## EXERCISE DESCRIPTION
Transcribe every record below word for word.

GIVEN RECORDS Block Start

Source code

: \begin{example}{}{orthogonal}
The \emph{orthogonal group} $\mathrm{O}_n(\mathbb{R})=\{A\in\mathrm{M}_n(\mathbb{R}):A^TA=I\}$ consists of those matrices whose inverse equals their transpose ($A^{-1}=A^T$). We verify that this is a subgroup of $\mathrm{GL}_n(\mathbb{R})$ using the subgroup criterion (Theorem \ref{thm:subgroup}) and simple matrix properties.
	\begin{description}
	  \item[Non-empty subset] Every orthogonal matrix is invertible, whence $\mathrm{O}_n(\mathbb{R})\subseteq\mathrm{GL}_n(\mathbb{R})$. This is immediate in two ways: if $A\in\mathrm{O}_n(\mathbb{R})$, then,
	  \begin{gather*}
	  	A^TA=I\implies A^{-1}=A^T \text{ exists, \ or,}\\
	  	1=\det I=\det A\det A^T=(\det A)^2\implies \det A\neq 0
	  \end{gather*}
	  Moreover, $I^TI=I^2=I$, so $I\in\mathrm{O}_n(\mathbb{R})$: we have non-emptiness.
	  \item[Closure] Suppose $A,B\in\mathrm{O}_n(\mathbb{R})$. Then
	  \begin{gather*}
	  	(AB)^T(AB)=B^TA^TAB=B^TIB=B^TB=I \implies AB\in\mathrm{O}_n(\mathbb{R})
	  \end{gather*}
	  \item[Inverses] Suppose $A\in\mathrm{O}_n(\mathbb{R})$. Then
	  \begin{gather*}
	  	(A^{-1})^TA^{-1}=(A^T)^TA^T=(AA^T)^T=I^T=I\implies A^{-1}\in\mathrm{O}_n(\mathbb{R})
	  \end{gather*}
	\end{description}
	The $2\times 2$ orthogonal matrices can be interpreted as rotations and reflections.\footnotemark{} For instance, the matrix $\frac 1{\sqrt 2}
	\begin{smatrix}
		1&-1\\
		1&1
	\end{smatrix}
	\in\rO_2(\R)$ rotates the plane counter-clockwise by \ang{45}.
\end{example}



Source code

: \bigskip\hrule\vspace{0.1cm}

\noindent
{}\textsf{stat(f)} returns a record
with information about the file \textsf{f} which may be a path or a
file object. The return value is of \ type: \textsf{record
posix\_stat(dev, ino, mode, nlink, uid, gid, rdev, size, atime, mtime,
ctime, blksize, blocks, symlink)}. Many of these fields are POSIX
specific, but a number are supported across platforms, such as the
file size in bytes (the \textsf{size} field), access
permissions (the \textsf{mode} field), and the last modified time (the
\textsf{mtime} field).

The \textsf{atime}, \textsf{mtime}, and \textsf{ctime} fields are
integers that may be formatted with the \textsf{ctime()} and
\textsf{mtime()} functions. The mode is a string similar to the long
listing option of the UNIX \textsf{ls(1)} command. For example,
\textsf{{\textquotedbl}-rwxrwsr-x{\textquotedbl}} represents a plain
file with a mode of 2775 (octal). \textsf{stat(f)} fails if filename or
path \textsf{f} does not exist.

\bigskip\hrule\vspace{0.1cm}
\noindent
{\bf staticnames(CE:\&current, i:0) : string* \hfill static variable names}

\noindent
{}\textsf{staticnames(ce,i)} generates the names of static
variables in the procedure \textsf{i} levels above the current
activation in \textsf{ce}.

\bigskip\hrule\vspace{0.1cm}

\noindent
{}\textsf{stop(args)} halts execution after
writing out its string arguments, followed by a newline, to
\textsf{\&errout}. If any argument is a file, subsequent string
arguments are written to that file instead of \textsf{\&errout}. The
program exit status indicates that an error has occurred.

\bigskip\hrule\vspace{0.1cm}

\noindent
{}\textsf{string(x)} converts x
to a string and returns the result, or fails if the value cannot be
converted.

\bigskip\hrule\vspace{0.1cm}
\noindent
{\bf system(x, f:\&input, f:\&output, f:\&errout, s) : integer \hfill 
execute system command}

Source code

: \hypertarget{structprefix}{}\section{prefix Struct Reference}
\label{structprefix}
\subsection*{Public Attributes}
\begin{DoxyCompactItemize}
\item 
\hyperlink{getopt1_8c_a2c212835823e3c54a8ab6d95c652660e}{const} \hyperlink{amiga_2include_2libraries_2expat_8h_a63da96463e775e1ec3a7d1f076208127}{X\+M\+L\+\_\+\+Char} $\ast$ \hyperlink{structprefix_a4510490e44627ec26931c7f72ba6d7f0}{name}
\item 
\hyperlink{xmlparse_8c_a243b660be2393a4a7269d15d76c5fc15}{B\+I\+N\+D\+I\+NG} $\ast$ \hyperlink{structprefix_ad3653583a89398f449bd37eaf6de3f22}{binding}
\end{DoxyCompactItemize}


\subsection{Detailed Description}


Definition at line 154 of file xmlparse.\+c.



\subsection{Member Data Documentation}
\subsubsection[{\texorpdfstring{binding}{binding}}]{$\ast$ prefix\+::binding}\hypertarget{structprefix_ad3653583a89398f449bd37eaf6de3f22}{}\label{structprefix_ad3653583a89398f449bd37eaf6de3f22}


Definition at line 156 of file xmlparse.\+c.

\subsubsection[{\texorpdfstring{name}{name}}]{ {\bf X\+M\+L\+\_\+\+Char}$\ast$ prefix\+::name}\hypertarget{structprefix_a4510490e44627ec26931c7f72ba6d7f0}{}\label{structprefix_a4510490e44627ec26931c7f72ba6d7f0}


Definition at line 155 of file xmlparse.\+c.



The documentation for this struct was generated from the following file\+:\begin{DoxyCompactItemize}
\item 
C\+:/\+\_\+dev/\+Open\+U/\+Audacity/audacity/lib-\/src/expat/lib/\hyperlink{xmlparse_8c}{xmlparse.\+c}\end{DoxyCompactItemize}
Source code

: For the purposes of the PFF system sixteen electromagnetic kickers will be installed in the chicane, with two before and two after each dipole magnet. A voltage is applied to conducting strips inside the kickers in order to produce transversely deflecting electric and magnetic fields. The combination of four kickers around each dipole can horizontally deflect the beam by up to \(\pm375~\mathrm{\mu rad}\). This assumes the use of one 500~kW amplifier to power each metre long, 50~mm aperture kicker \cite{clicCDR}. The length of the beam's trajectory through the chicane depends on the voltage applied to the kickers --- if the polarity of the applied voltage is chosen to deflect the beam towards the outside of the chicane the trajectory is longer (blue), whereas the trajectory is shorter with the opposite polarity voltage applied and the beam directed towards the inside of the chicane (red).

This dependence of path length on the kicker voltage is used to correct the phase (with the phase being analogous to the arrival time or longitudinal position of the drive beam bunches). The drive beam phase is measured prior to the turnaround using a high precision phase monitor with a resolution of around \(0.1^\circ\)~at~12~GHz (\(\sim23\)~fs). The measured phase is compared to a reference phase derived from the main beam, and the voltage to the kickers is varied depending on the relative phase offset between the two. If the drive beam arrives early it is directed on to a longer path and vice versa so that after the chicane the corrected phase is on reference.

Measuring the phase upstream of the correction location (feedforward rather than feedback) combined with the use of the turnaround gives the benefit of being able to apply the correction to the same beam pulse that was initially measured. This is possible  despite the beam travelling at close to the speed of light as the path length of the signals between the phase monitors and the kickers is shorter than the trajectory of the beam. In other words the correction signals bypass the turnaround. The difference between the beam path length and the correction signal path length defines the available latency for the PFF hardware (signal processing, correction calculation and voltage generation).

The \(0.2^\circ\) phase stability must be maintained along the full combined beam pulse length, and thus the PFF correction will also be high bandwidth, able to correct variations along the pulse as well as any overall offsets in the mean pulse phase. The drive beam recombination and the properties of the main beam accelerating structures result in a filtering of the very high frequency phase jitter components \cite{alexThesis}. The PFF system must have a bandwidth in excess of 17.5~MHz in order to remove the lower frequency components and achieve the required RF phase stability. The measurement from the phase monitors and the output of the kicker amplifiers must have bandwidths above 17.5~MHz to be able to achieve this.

GIVEN RECORDS Block End

## RESULT BELOW
Source code

: \begin{example}{}{orthogonal}
The \emph{orthogonal group} $\mathrm{O}_n(\mathbb{R})=\{A\in\mathrm{M}_n(\mathbb{R}):A^TA=I\}$ consists of those matrices whose inverse equals their transpose ($A^{-1}=A^T$). We verify that this is a subgroup of $\mathrm{GL}_n(\mathbb{R})$ using the subgroup criterion (Theorem \ref{thm:subgroup}) and simple matrix properties.
	\begin{description}
	  \item[Non-empty subset] Every orthogonal matrix is invertible, whence $\mathrm{O}_n(\mathbb{R})\subseteq\mathrm{GL}_n(\mathbb{R})$. This is immediate in two ways: if $A\in\mathrm{O}_n(\mathbb{R})$, then,
	  \begin{gather*}
	  	A^TA=I\implies A^{-1}=A^T \text{ exists, \ or,}\\
	  	1=\det I=\det A\det A^T=(\det A)^2\implies \det A\neq 0
	  \end{gather*}
	  Moreover, $I^TI=I^2=I$, so $I\in\mathrm{O}_n(\mathbb{R})$: we have non-emptiness.
	  \item[Closure] Suppose $A,B\in\mathrm{O}_n(\mathbb{R})$. Then
	  \begin{gather*}
	  	(AB)^T(AB)=B^TA^TAB=B^TIB=B^TB=I \implies AB\in\mathrm{O}_n(\mathbb{R})
	  \end{gather*}
	  \item[Inverses] Suppose $A\in\mathrm{O}_n(\mathbb{R})$. Then
	  \begin{gather*}
	  	(A^{-1})^TA^{-1}=(A^T)^TA^T=(AA^T)^T=I^T=I\implies A^{-1}\in\mathrm{O}_n(\mathbb{R})
	  \end{gather*}
	\end{description}
	The $2\times 2$ orthogonal matrices can be interpreted as rotations and reflections.\footnotemark{} For instance, the matrix $\frac 1{\sqrt 2}
	\begin{smatrix}
		1&-1\\
		1&1
	\end{smatrix}
	\in\rO_2(\R)$ rotates the plane counter-clockwise by \ang{45}.
\end{example}



Source code

: \bigskip\hrule\vspace{0.1cm}

\noindent
{}\textsf{stat(f)} returns a record
with information about the file \textsf{f} which may be a path or a
file object. The return value is of \ type: \textsf{record
posix\_stat(dev, ino, mode, nlink, uid, gid, rdev, size, atime, mtime,
ctime, blksize, blocks, symlink)}. Many of these fields are POSIX
specific, but a number are supported across platforms, such as the
file size in bytes (the \textsf{size} field), access
permissions (the \textsf{mode} field), and the last modified time (the
\textsf{mtime} field).

The \textsf{atime}, \textsf{mtime}, and \textsf{ctime} fields are
integers that may be formatted with the \textsf{ctime()} and
\textsf{mtime()} functions. The mode is a string similar to the long
listing option of the UNIX \textsf{ls(1)} command. For example,
\textsf{{\textquotedbl}-rwxrwsr-x{\textquotedbl}} represents a plain
file with a mode of 2775 (octal). \textsf{stat(f)} fails if filename or
path \textsf{f} does not exist.

\bigskip\hrule\vspace{0.1cm}
\noindent
{\bf staticnames(CE:\&current, i:0) : string* \hfill static variable names}

\noindent
{}\textsf{staticnames(ce,i)} generates the names of static
variables in the procedure \textsf{i} levels above the current
activation in \textsf{ce}.

\bigskip\hrule\vspace{0.1cm}

\noindent
{}\textsf{stop(args)} halts execution after
writing out its string arguments, followed by a newline, to
\textsf{\&errout}. If any argument is a file, subsequent string
arguments are written to that file instead of \textsf{\&errout}. The
program exit status indicates that an error has occurred.

\bigskip\hrule\vspace{0.1cm}

\noindent
{}\textsf{string(x)} converts x
to a string and returns the result, or fails if the value cannot be
converted.

\bigskip\hrule\vspace{0.1cm}
\noindent
{\bf system(x, f:\&input, f:\&output, f:\&errout, s) : integer \hfill 
execute system command}

Source code

: \hypertarget{structprefix}{}\section{prefix Struct Reference}
\label{structprefix}
\subsection*{Public Attributes}
\begin{DoxyCompactItemize}
\item 
\hyperlink{getopt1_8c_a2c212835823e3c54a8ab6d95c652660e}{const} \hyperlink{amiga_2include_2libraries_2expat_8h_a63da96463e775e1ec3a7d1f076208127}{X\+M\+L\+\_\+\+Char} $\ast$ \hyperlink{structprefix_a4510490e44627ec26931c7f72ba6d7f0}{name}
\item 
\hyperlink{xmlparse_8c_a243b660be2393a4a7269d15d76c5fc15}{B\+I\+N\+D\+I\+NG} $\ast$ \hyperlink{structprefix_ad3653583a89398f449bd37eaf6de3f22}{binding}
\end{DoxyCompactItemize}


\subsection{Detailed Description}


Definition at line 154 of file xmlparse.\+c.



\subsection{Member Data Documentation}
\subsubsection[{\texorpdfstring{binding}{binding}}]{$\ast$ prefix\+::binding}\hypertarget{structprefix_ad3653583a89398f449bd37eaf6de3f22}{}\label{structprefix_ad3653583a89398f449bd37eaf6de3f22}


Definition at line 156 of file xmlparse.\+c.

\subsubsection[{\texorpdfstring{name}{name}}]{ {\bf X\+M\+L\+\_\+\+Char}$\ast$ prefix\+::name}\hypertarget{structprefix_a4510490e44627ec26931c7f72ba6d7f0}{}\label{structprefix_a4510490e44627ec26931c7f72ba6d7f0}


Definition at line 155 of file xmlparse.\+c.



The documentation for this struct was generated from the following file\+:\begin{DoxyCompactItemize}
\item 
C\+:/\+\_\+dev/\+Open\+U/\+Audacity/audacity/lib-\/src/expat/lib/\hyperlink{xmlparse_8c}{xmlparse.\+c}\end{DoxyCompactItemize}
Source code

: For the purposes of the PFF system sixteen electromagnetic kickers will be installed in the chicane, with two before and two after each dipole magnet. A voltage is applied to conducting strips inside the kickers in order to produce transversely deflecting electric and magnetic fields. The combination of four kickers around each dipole can horizontally deflect the beam by up to \(\pm375~\mathrm{\mu rad}\). This assumes the use of one 500~kW amplifier to power each metre long, 50~mm aperture kicker \cite{clicCDR}. The length of the beam's trajectory through the chicane depends on the voltage applied to the kickers --- if the polarity of the applied voltage is chosen to deflect the beam towards the outside of the chicane the trajectory is longer (blue), whereas the trajectory is shorter with the opposite polarity voltage applied and the beam directed towards the inside of the chicane (red).

This dependence of path length on the kicker voltage is used to correct the phase (with the phase being analogous to the arrival time or longitudinal position of the drive beam bunches). The drive beam phase is measured prior to the turnaround using a high precision phase monitor with a resolution of around \(0.1^\circ\)~at~12~GHz (\(\sim23\)~fs). The measured phase is compared to a reference phase derived from the main beam, and the voltage to the kickers is varied depending on the relative phase offset between the two. If the drive beam arrives early it is directed on to a longer path and vice versa so that after the chicane the corrected phase is on reference.

Measuring the phase upstream of the correction location (feedforward rather than feedback) combined with the use of the turnaround gives the benefit of being able to apply the correction to the same beam pulse that was initially measured. This is possible  despite the beam travelling at close to the speed of light as the path length of the signals between the phase monitors and the kickers is shorter than the trajectory of the beam. In other words the correction signals bypass the turnaround. The difference between the beam path length and the correction signal path length defines the available latency for the PFF hardware (signal processing, correction calculation and voltage generation).

The \(0.2^\circ\) phase stability must be maintained along the full combined beam pulse length, and thus the PFF correction will also be high bandwidth, able to correct variations along the pulse as well as any overall offsets in the mean pulse phase. The drive beam recombination and the properties of the main beam accelerating structures result in a filtering of the very high frequency phase jitter components \cite{alexThesis}. The PFF system must have a bandwidth in excess of 17.5~MHz in order to remove the lower frequency components and achieve the required RF phase stability. The measurement from the phase monitors and the output of the kicker amplifiers must have bandwidths above 17.5~MHz to be able to achieve this.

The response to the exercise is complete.